Por fim, a correta qualificação de um crédito como concursal ou extraconcursal deve observar, como critério determinante, o marco temporal do fato gerador do inadimplemento da obrigação. Assim, ainda que o contrato preveja a entrega futura de grãos, caso essa obrigação acessória decorra de uma relação contratual principal já vigente à data do pedido de recuperação judicial, o crédito dela oriundo assume, de forma inequívoca, natureza concursal.

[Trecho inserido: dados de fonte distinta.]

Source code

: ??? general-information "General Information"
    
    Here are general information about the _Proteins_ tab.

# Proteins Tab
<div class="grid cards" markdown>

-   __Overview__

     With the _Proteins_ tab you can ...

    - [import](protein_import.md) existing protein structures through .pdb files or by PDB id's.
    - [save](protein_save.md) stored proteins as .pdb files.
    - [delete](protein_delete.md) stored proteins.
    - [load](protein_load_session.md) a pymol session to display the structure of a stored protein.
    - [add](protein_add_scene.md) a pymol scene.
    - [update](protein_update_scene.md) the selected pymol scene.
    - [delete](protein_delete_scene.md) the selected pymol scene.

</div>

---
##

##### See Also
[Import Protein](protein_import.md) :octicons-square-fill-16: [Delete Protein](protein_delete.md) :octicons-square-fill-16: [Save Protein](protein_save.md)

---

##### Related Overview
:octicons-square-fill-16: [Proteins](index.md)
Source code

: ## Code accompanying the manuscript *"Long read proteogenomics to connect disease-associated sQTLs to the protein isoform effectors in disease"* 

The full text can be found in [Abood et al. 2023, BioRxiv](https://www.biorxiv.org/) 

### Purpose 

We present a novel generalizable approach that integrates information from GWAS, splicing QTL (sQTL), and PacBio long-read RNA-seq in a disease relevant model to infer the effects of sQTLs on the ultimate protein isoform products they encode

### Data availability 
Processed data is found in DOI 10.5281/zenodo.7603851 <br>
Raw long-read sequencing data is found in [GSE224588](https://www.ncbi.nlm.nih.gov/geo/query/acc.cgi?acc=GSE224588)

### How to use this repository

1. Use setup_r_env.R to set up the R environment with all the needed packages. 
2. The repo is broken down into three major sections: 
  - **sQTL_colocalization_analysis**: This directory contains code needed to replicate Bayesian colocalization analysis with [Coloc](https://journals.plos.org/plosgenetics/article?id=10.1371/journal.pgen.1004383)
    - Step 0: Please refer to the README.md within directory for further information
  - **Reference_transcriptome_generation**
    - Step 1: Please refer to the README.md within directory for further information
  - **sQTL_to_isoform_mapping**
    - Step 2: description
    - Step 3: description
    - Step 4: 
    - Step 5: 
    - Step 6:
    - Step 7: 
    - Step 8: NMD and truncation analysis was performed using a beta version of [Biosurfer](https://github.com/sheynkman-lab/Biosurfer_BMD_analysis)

Assim sendo, a aplicação do princípio da acessoriedade para fins de classificação de CPRs como créditos concursais, quando originadas como garantias de um contrato principal, é medida de prudência, coerência e respeito à hierarquia legal entre os credores, preservando a ordem e a paridade do processo de recuperação, e assegurando sua efetividade enquanto instrumento de soerguimento empresarial.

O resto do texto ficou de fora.